The problem. Every line below that has the string "derivative" needs to be copied.

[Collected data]
═══
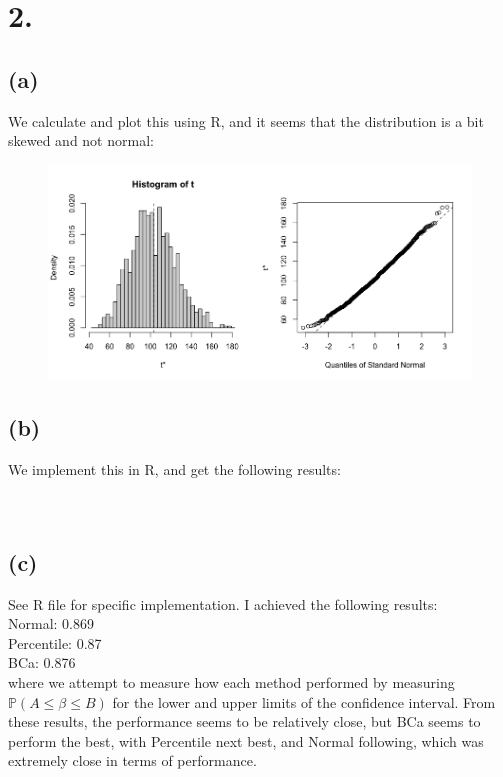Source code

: \documentclass{article}
\begin{document}
\section*{2.}
{\Large

\subsection*{(a)}

We calculate and plot this using R, and it seems that the distribution is a bit skewed and not normal:
\begin{figure}[h!]
  \centering
  \includegraphics[width=500pt]{hw6_2a.png}
\end{figure}

\subsection*{(b)}

We implement this in R, and get the following results: \\
 \\
 \\

\subsection*{(c)}

See R file for specific implementation. I achieved the following results: \\
Normal: 0.869 \\ 
Percentile: 0.87 \\
BCa: 0.876 \\
where we attempt to measure how each method performed by measuring $\mathbb{P}(A \leq \beta \leq B)$ for the lower and upper limits of the confidence interval. From these results, the performance seems to be relatively close, but BCa seems to perform the best, with Percentile next best, and Normal following, which was extremely close in terms of performance.

}
\end{document}
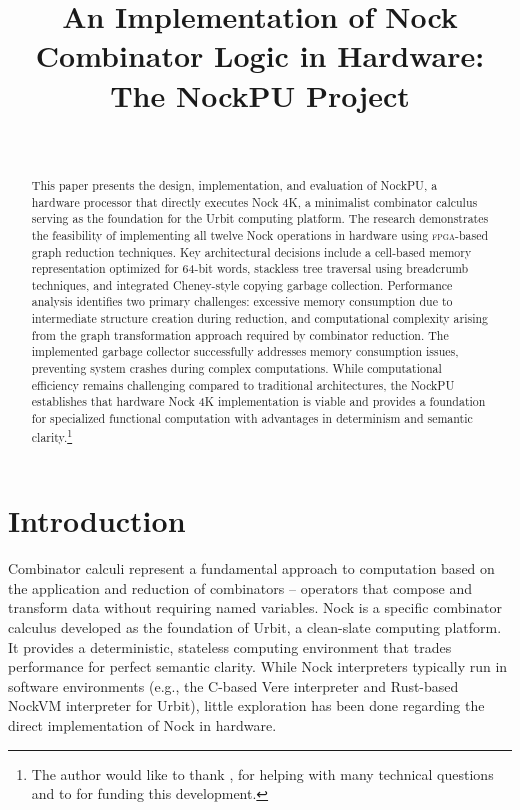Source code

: \documentclass[twoside]{article}
\title{An Implementation of Nock Combinator Logic in Hardware: The NockPU Project}
\author{\authorpatp \\ \affiliation}
\date{}
\begin{document}
\maketitle
\thispagestyle{firststyle}

\begin{abstract}
\sloppy
This paper presents the design, implementation, and evaluation of NockPU, a hardware processor that directly executes Nock 4K, a minimalist combinator calculus serving as the foundation for the Urbit computing platform. The research demonstrates the feasibility of implementing all twelve Nock operations in hardware using \textsc{fpga}-based graph reduction techniques. Key architectural decisions include a cell-based memory representation optimized for 64-bit words, stackless tree traversal using breadcrumb techniques, and integrated Cheney-style copying garbage collection. Performance analysis identifies two primary challenges: excessive memory consumption due to intermediate structure creation during reduction, and computational complexity arising from the graph transformation approach required by combinator reduction. The implemented garbage collector successfully addresses memory consumption issues, preventing system crashes during complex computations. While computational efficiency remains challenging compared to traditional architectures, the NockPU establishes that hardware Nock 4K implementation is viable and provides a foundation for specialized functional computation with advantages in determinism and semantic clarity.\footnote{The author would like to thank {}, {} for helping with many technical questions and to {} for funding this development.}
\end{abstract}

\setcounter{page}{99}

\tableofcontents

\section{Introduction}

Combinator calculi represent a fundamental approach to computation based on the application and reduction of combinators -- operators that compose and transform data without requiring named variables. Nock is a specific combinator calculus developed as the foundation of Urbit, a clean-slate computing platform. It provides a deterministic, stateless computing environment that trades performance for perfect semantic clarity. While Nock interpreters typically run in software environments (e.g., the C-based Vere interpreter and Rust-based NockVM interpreter for Urbit), little exploration has been done regarding the direct implementation of Nock in hardware.
\end{document}
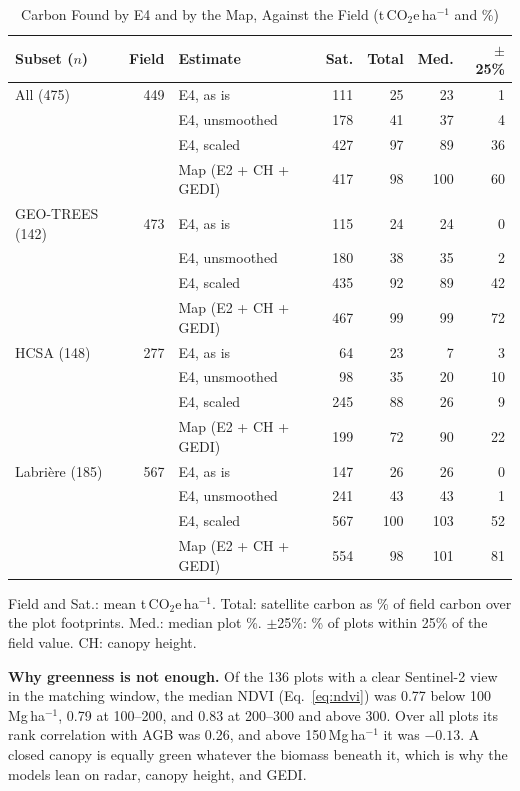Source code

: \documentclass[conference,a4paper]{IEEEtran}
\begin{document}
\begin{table}[t]
\centering
\caption{Carbon Found by E4 and by the Map, Against the Field (t\,CO$_2$e\,ha$^{-1}$ and \%)}
\label{tab:e4}
\scriptsize
\setlength{\tabcolsep}{2.5pt}
\begin{tabular}{@{}l r l r r r r@{}}
\toprule
\textbf{Subset ($n$)} & \textbf{Field} & \textbf{Estimate} & \textbf{Sat.} & \textbf{Total} & \textbf{Med.} & \textbf{$\pm$25\%}\\
\midrule
All (475) & 449 & E4, as is & 111 & 25 & 23 & 1\\
 &  & E4, unsmoothed & 178 & 41 & 37 & 4\\
 &  & E4, scaled & 427 & 97 & 89 & 36\\
 &  & Map (E2 + CH + GEDI) & 417 & 98 & 100 & 60\\
\midrule
GEO-TREES (142) & 473 & E4, as is & 115 & 24 & 24 & 0\\
 &  & E4, unsmoothed & 180 & 38 & 35 & 2\\
 &  & E4, scaled & 435 & 92 & 89 & 42\\
 &  & Map (E2 + CH + GEDI) & 467 & 99 & 99 & 72\\
\midrule
HCSA (148) & 277 & E4, as is & 64 & 23 & 7 & 3\\
 &  & E4, unsmoothed & 98 & 35 & 20 & 10\\
 &  & E4, scaled & 245 & 88 & 26 & 9\\
 &  & Map (E2 + CH + GEDI) & 199 & 72 & 90 & 22\\
\midrule
Labri\`ere (185) & 567 & E4, as is & 147 & 26 & 26 & 0\\
 &  & E4, unsmoothed & 241 & 43 & 43 & 1\\
 &  & E4, scaled & 567 & 100 & 103 & 52\\
 &  & Map (E2 + CH + GEDI) & 554 & 98 & 101 & 81\\
\bottomrule
\end{tabular}

\vspace{2pt}
{\scriptsize Field and Sat.: mean t\,CO$_2$e\,ha$^{-1}$. Total: satellite carbon as \% of field carbon over the plot footprints. Med.: median plot \%. $\pm$25\%: \% of plots within 25\% of the field value. CH: canopy height.\par}
\end{table}

\textbf{Why greenness is not enough.} Of the 136 plots with a clear Sentinel-2 view in the matching window, the median NDVI (Eq.~\ref{eq:ndvi}) was 0.77 below 100\,Mg\,ha$^{-1}$, 0.79 at 100--200, and 0.83 at 200--300 and above 300. Over all plots its rank correlation with AGB was 0.26, and above 150\,Mg\,ha$^{-1}$ it was $-0.13$. A closed canopy is equally green whatever the biomass beneath it, which is why the models lean on radar, canopy height, and GEDI.
\end{document}

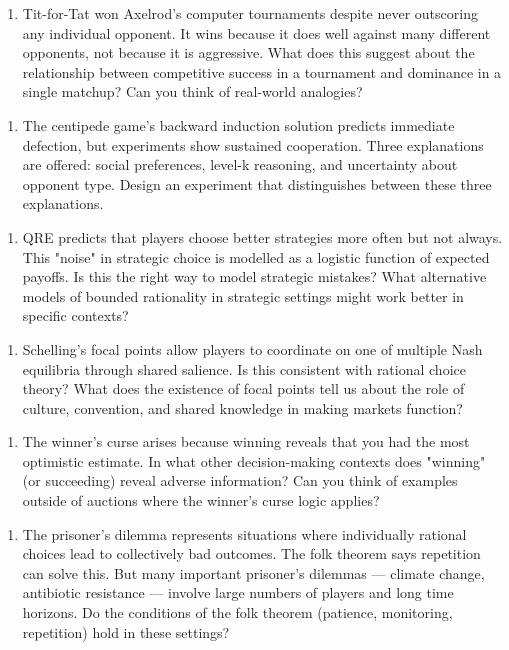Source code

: \documentclass[12pt, letterpaper]{article}
\begin{document}
\begin{enumerate}
\item Tit-for-Tat won Axelrod's computer tournaments despite never outscoring any individual opponent. It wins because it does well against many different opponents, not because it is aggressive. What does this suggest about the relationship between competitive success in a tournament and dominance in a single matchup? Can you think of real-world analogies?
\end{enumerate}

\begin{enumerate}
\item The centipede game's backward induction solution predicts immediate defection, but experiments show sustained cooperation. Three explanations are offered: social preferences, level-k reasoning, and uncertainty about opponent type. Design an experiment that distinguishes between these three explanations.
\end{enumerate}

\begin{enumerate}
\item QRE predicts that players choose better strategies more often but not always. This "noise" in strategic choice is modelled as a logistic function of expected payoffs. Is this the right way to model strategic mistakes? What alternative models of bounded rationality in strategic settings might work better in specific contexts?
\end{enumerate}

\begin{enumerate}
\item Schelling's focal points allow players to coordinate on one of multiple Nash equilibria through shared salience. Is this consistent with rational choice theory? What does the existence of focal points tell us about the role of culture, convention, and shared knowledge in making markets function?
\end{enumerate}

\begin{enumerate}
\item The winner's curse arises because winning reveals that you had the most optimistic estimate. In what other decision-making contexts does "winning" (or succeeding) reveal adverse information? Can you think of examples outside of auctions where the winner's curse logic applies?
\end{enumerate}

\begin{enumerate}
\item The prisoner's dilemma represents situations where individually rational choices lead to collectively bad outcomes. The folk theorem says repetition can solve this. But many important prisoner's dilemmas --- climate change, antibiotic resistance --- involve large numbers of players and long time horizons. Do the conditions of the folk theorem (patience, monitoring, repetition) hold in these settings?
\end{enumerate}
\end{document}
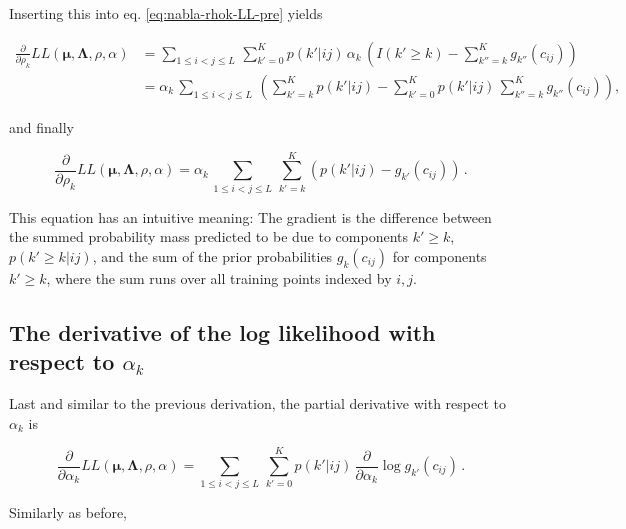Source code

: \documentclass[11pt,a4paper,twoside]{book}
\newcommand{\cij}{c_{ij}}
\theoremstyle{definition}
\theoremstyle{definition}
\theoremstyle{remark}
\begin{document}
Inserting this into eq. \eqref{eq:nabla-rhok-LL-pre} yields

\begin{align}
    \frac{\partial} {\partial \rho_k}  L\!L(\mathbf{\mu}, \mathbf{\Lambda}, \rho, \alpha)  
    &= \sum_{1\le i<j\le L}  \, \sum_{k'=0}^K  p(k'|ij) \, \alpha_k \, \left(  I(k' \ge k)  -  \sum_{k''=k}^K  g_{k''}(\cij) \right)  \nonumber \\
    &= \alpha_k \, \sum_{1\le i<j\le L}  \, \left( \sum_{k'=k}^K  p(k'|ij)   -  \sum _{k'=0}^K  p(k'|ij) \, \sum_{k''=k}^K  g_{k''}(\cij)  \right) ,
\end{align}

and finally

\begin{equation}
    \frac{\partial} {\partial \rho_k}  L\!L(\mathbf{\mu}, \mathbf{\Lambda}, \rho, \alpha)  = \alpha_k \, \sum_{1\le i<j\le L}  \, \sum_{k'=k}^K  ( p(k'|ij) - g_{k'}(\cij) )  \, .
\end{equation}

This equation has an intuitive meaning: The gradient is the difference
between the summed probability mass predicted to be due to components
\(k' \ge k\), \(p(k'\ge k | ij)\), and the sum of the prior
probabilities \(g_k(\cij)\) for components \(k' \ge k\), where the sum
runs over all training points indexed by \(i,j\).

\subsection{\texorpdfstring{The derivative of the log likelihood with
respect to
\(\alpha_k\)}{The derivative of the log likelihood with respect to \textbackslash{}alpha\_k}}\label{the-derivative-of-the-log-likelihood-with-respect-to-alpha_k}

Last and similar to the previous derivation, the partial derivative with
respect to \(\alpha_k\) is

\begin{equation}
  \frac{\partial} {\partial \alpha_k} L\!L(\mathbf{\mu}, \mathbf{\Lambda}, \rho, \alpha) = \sum_{1\le i<j\le L}  \, \sum_{k'=0}^K  p(k'|ij) \,  \frac{\partial} {\partial \alpha_k}  \log g_{k'}(\cij)  \,.
    \label{eq:nabla-alphak-LLpre}
\end{equation}

Similarly as before,
\end{document}
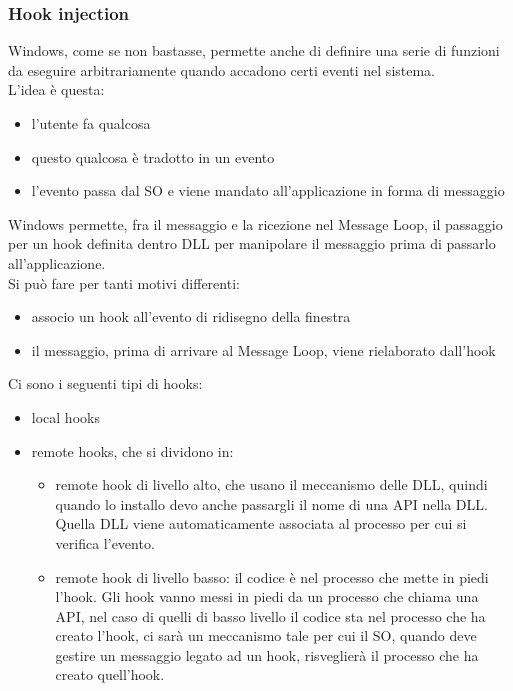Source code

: \documentclass[12pt, oneside]{extbook}
\begin{document}
\subsubsection{Hook injection}
Windows, come se non bastasse, permette anche di definire una serie di funzioni da eseguire arbitrariamente quando accadono certi eventi nel sistema.\\L'idea è questa:
\begin{itemize}
	\item l'utente fa qualcosa
	\item questo qualcosa è tradotto in un evento
	\item l'evento passa dal SO e viene mandato all'applicazione in forma di messaggio
\end{itemize}
Windows permette, fra il messaggio e la ricezione nel Message Loop, il passaggio per un hook definita dentro DLL per manipolare il messaggio prima di passarlo all'applicazione.\\Si può fare per tanti motivi differenti:
\begin{itemize}
	\item associo un hook all'evento di ridisegno della finestra
	\item il messaggio, prima di arrivare al Message Loop, viene rielaborato dall'hook
\end{itemize}
Ci sono i seguenti tipi di hooks:
\begin{itemize}
	\item local hooks
	\item remote hooks, che si dividono in:
	\begin{itemize}
		\item remote hook di livello alto, che usano il meccanismo delle DLL, quindi quando lo installo devo anche passargli il nome di una API nella DLL. Quella DLL viene automaticamente associata al processo per cui si verifica l'evento.
		\item remote hook di livello basso: il codice è nel processo che mette in piedi l'hook. Gli hook vanno messi in piedi da un processo che chiama una API, nel caso di quelli di basso livello il codice sta nel processo che ha creato l'hook, ci sarà un meccanismo tale per cui il SO, quando deve gestire un messaggio legato ad un hook, risveglierà il processo che ha creato quell'hook.
	\end{itemize}
\end{itemize}
\end{document}
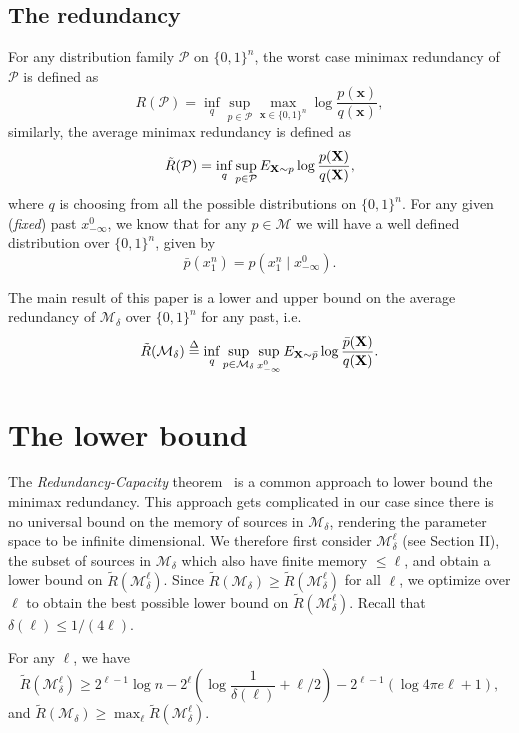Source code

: \documentclass[conference,a4paper]{article}
\newcommand{\x}{\textbf{x}}
\newcommand{\M}{\mathcal{M}}
\begin{document}
\subsection{The redundancy}
For any distribution family $\mathcal{P}$ on $\{0,1\}^n$, the worst case minimax redundancy of $\mathcal{P}$ is defined as
$$R(\mathcal{P})=\inf_{q}\sup_{p\in\mathcal{P}}\max_{\x\in\{0,1\}^n}\log\frac{p(\x)}{q(\x)},$$similarly, the average minimax redundancy is defined as
$$\tilde{R}(\mathcal{P})=\inf_q\sup_{p\in \mathcal{P}}E_{{\mathbf X}\sim p}\log\frac{p({\mathbf X})}{q({\mathbf X})},$$where $q$ is choosing from all the possible distributions on $\{0,1\}^n$. For any given (\emph{fixed}) past $x_{-\infty}^0$, we know that for any $p\in \M$ we will have a well defined distribution over $\{0,1\}^n$, given by
\[
\bar{p}(x_1^n)=p(x_1^n\mid x_{-\infty}^0).
\] 
The main result of this paper is a lower and upper bound on the average redundancy of $\M_{\delta}$ over $\{0,1\}^n$ for any  past, i.e.
$$\tilde{R}(\M_{\delta})\overset{\Delta}{=}\inf_q\sup_{p\in \M_{\delta}}\sup_{x_{-\infty}^0}E_{\X\sim \bar{p}}\log\frac{\bar{p}(\X)}{q(\X)}.$$
\section{The lower bound}
\label{s:lb}
The \emph{Redundancy-Capacity} theorem~\cite{csiszar2004information}
is a common approach to lower bound the minimax redundancy. This approach gets complicated in our case since there is no
universal bound on the memory of sources in $\M_{\delta}$, rendering
the parameter space to be infinite dimensional. We
therefore first consider $\M^{\ell}_\delta$ (see Section II), the
subset of sources in $\M_\delta$ which also have finite memory
$\le \ell$, and obtain a lower bound on
$\tilde{R}(\M^{\ell}_{\delta})$. Since
$\tilde{R}(\M_{\delta})\ge \tilde{R}(\M^{\ell}_{\delta})$ for all
$\ell$, we optimize over $\ell$ to obtain the best possible lower
bound on $\tilde{R}(\M^{\ell}_{\delta})$. Recall that
$\delta(\ell)\le 1/(4\ell)$.

\label{thm:lb} For any $\ell$, we have
\[
\tilde{R}(\M_{\delta}^{\ell})
\ge 
2^{\ell-1}\log n-2^\ell(\log \frac1{\delta(\ell)}+ \ell/2)-2^{\ell-1}(\log 4\pi e\ell+1),
\]
and $\tilde{R}(\M_{\delta})\ge \max_{\ell}\tilde{R}(\M_{\delta}^{\ell})$.
\ignore{Thus
\begin{align*}
\tilde{R}(\M_{\delta})&\ge \max_{\ell}\tilde{R}(\M_{\delta}^{\ell})\\
&=\max_{\ell}2^{\ell-1}\log n
-2^{\ell}\left(\log\frac{1}{\delta(\ell)}+(1+o_\ell(1))\ell/2\right).
\end{align*}}
\eTheorem
\end{document}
═══
Output for this exercise.
\subsection{\texorpdfstring{The derivative of the log likelihood with
\(\alpha_k\)}{The derivative of the log likelihood with respect to \textbackslash{}alpha\_k}}\label{the-derivative-of-the-log-likelihood-with-respect-to-alpha_k}
Last and similar to the previous derivation, the partial derivative with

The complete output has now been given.